_What the task requires_:
Set down all of the data exactly as it appears.

.....

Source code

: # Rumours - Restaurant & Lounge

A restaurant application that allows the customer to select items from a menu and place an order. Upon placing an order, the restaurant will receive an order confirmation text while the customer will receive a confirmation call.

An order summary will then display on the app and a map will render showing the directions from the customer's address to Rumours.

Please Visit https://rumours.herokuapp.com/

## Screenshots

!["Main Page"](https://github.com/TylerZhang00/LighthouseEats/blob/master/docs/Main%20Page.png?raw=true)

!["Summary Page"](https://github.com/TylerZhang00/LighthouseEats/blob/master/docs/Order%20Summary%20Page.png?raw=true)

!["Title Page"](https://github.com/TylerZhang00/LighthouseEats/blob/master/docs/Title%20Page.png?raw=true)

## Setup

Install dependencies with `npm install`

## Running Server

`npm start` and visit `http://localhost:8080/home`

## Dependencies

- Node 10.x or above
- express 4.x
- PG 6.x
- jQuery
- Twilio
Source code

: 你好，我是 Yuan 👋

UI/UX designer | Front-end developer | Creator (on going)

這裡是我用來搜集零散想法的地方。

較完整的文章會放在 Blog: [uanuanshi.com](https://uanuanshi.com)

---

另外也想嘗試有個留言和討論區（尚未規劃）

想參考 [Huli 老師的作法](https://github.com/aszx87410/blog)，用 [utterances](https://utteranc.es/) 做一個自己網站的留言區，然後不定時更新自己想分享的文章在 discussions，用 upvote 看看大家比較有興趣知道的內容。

.....

_Solution to the problem_:
Source code

: # Rumours - Restaurant & Lounge

A restaurant application that allows the customer to select items from a menu and place an order. Upon placing an order, the restaurant will receive an order confirmation text while the customer will receive a confirmation call.

An order summary will then display on the app and a map will render showing the directions from the customer's address to Rumours.

Please Visit https://rumours.herokuapp.com/

## Screenshots

!["Main Page"](https://github.com/TylerZhang00/LighthouseEats/blob/master/docs/Main%20Page.png?raw=true)

!["Summary Page"](https://github.com/TylerZhang00/LighthouseEats/blob/master/docs/Order%20Summary%20Page.png?raw=true)

!["Title Page"](https://github.com/TylerZhang00/LighthouseEats/blob/master/docs/Title%20Page.png?raw=true)

## Setup

Install dependencies with `npm install`

## Running Server

`npm start` and visit `http://localhost:8080/home`

## Dependencies

- Node 10.x or above
- express 4.x
- PG 6.x
- jQuery
- Twilio
Source code

: 你好，我是 Yuan 👋

UI/UX designer | Front-end developer | Creator (on going)

這裡是我用來搜集零散想法的地方。

較完整的文章會放在 Blog: [uanuanshi.com](https://uanuanshi.com)

---

另外也想嘗試有個留言和討論區（尚未規劃）

想參考 [Huli 老師的作法](https://github.com/aszx87410/blog)，用 [utterances](https://utteranc.es/) 做一個自己網站的留言區，然後不定時更新自己想分享的文章在 discussions，用 upvote 看看大家比較有興趣知道的內容。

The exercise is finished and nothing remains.